In the adult form of the disease there is usually no prodrome. Instead, the patient may notice an increase in bruising, or petechiae. In many cases ITP in adults is picked up by chance when the patient has a full blood count for other reasons, for example, preoperatively. This is seen particularly in the elderly when nearly a third will be diagnosed by chance.

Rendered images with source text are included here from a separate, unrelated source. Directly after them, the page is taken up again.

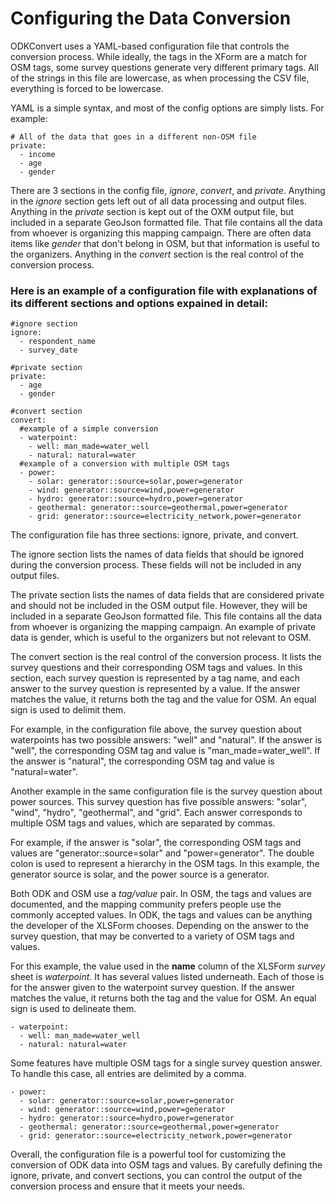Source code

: # Configuring the Data Conversion

ODKConvert uses a YAML-based configuration file that controls the
conversion process. While ideally, the tags in the XForm are a match
for OSM tags, some survey questions generate very different primary
tags. All of the strings in this file are lowercase, as when
processing the CSV file, everything is forced to be lowercase.

YAML is a simple syntax, and most of the config options are simply
lists. For example:

    # All of the data that goes in a different non-OSM file
    private:
      - income
      - age
      - gender

There are 3 sections in the config file, _ignore_, _convert_, and
_private_. Anything in the _ignore_ section gets left out of all data
processing and output files. Anything in the _private_ section is kept
out of the OXM output file, but included in a separate GeoJson
formatted file. That file contains all the data from whoever is
organizing this mapping campaign. There are often data items like
_gender_ that don't belong in OSM, but that information is useful
to the organizers. Anything in the _convert_ section is the real
control of the conversion process.

### Here is an example of a configuration file with explanations of its different sections and options expained in detail:

    #ignore section
    ignore:
      - respondent_name
      - survey_date

    #private section
    private:
      - age
      - gender

    #convert section
    convert:
      #example of a simple conversion
      - waterpoint:
        - well: man_made=water_well
        - natural: natural=water
      #example of a conversion with multiple OSM tags
      - power:
        - solar: generator::source=solar,power=generator
        - wind: generator::source=wind,power=generator
        - hydro: generator::source=hydro,power=generator
        - geothermal: generator::source=geothermal,power=generator
        - grid: generator::source=electricity_network,power=generator

The configuration file has three sections: ignore, private, and convert.

The ignore section lists the names of data fields that should be ignored during the conversion process. These fields will not be included in any output files.

The private section lists the names of data fields that are considered private and should not be included in the OSM output file. However, they will be included in a separate GeoJson formatted file. This file contains all the data from whoever is organizing the mapping campaign. An example of private data is gender, which is useful to the organizers but not relevant to OSM.

The convert section is the real control of the conversion process. It lists the survey questions and their corresponding OSM tags and values. In this section, each survey question is represented by a tag name, and each answer to the survey question is represented by a value. If the answer matches the value, it returns both the tag and the value for OSM. An equal sign is used to delimit them.

For example, in the configuration file above, the survey question about waterpoints has two possible answers: "well" and "natural". If the answer is "well", the corresponding OSM tag and value is "man_made=water_well". If the answer is "natural", the corresponding OSM tag and value is "natural=water".

Another example in the same configuration file is the survey question about power sources. This survey question has five possible answers: "solar", "wind", "hydro", "geothermal", and "grid". Each answer corresponds to multiple OSM tags and values, which are separated by commas.

For example, if the answer is "solar", the corresponding OSM tags and values are "generator::source=solar" and "power=generator". The double colon is used to represent a hierarchy in the OSM tags. In this example, the generator source is solar, and the power source is a generator.

Both ODK and OSM use a _tag/value_ pair. In OSM, the tags and values
are documented, and the mapping community prefers people use the
commonly accepted values. In ODK, the tags and values can be anything
the developer of the XLSForm chooses. Depending on the answer to the
survey question, that may be converted to a variety of OSM tags and
values.

For this example, the value used in the **name** column of the XLSForm
_survey_ sheet is _waterpoint_. It has several values listed
underneath. Each of those is for the answer given to the waterpoint
survey question. If the answer matches the value, it returns both the
tag and the value for OSM. An equal sign is used to delineate them.

    - waterpoint:
      - well: man_made=water_well
      - natural: natural=water

Some features have multiple OSM tags for a single survey question
answer. To handle this case, all entries are delimited by a comma.

    - power:
      - solar: generator::source=solar,power=generator
      - wind: generator::source=wind,power=generator
      - hydro: generator::source=hydro,power=generator
      - geothermal: generator::source=geothermal,power=generator
      - grid: generator::source=electricity_network,power=generator

Overall, the configuration file is a powerful tool for customizing the conversion of ODK data into OSM tags and values. By carefully defining the ignore, private, and convert sections, you can control the output of the conversion process and ensure that it meets your needs.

ITP in adults is extremely heterogeneous. Many patients have no clinical problems related to their thrombocytopenia even at very low platelet counts, while other patients may have bleeding from the outset and a study of practice in Europe over 1 year showed that 40% of patients had no bleeding at all despite low platelet counts and required no treatment [9]. The platelet count by itself is an unreliable predictor of clinical outcome. Many factors contribute towards the bleeding risk including age, comorbidities, medication, prior bleeding history and other factors not yet identified. In some patients an autoantibody may bind to a critical epitope on the platelet glycoprotein and interfere with platelet function. Autoantibodies reacting with glycoprotein (GP)IIb/IIIa may affect platelet aggregation; these are the most common autoantibodies seen in primary ITP [10]. Antibodies against GPIb/IX may impair platelet adhesion to the subendothelial matrix, thereby causing severe bleeding for the level of platelet count. Other autoantibodies including antiphospholipid antibodies are detected in up to 30% of patients with ITP. These may affect platelet and vascular function. Overall, however, despite the severity of the thrombocytopenia, severe bleeding is not common in ITP, in contrast with thrombocytopenia following chemotherapy or bone marrow failure [11].
Management of Adult ITP
ITP in adults is a disease with low morbidity and mortality. Most patients with ITP have few problems related to the thrombocytopenia but a minority may be resistant to treatment and have a platelet count that is chronically low. After the publication of the original American Society of Hematology guideline in 1996 [12] there was a tendency to treat most patients whose platelet count was <30 × 109/l. Most of the treatments available until fairly recently had significant side effects for many patients. Because of the immune suppression often used to treat ITP, patients are at increased risk of infection. A study of 152 consecutive adult ITP patients published by Portielje and colleagues showed that the treatments used contributed significantly to an increase in morbidity and mortality in their cohort [13]. Contrary to what might be expected, half of the deaths observed in the study were attributable to the treatment used rather than haemorrhage. MacMillan showed this to be a particular problem in patients who had failed splenectomy and required continuing immune suppressive therapy [7].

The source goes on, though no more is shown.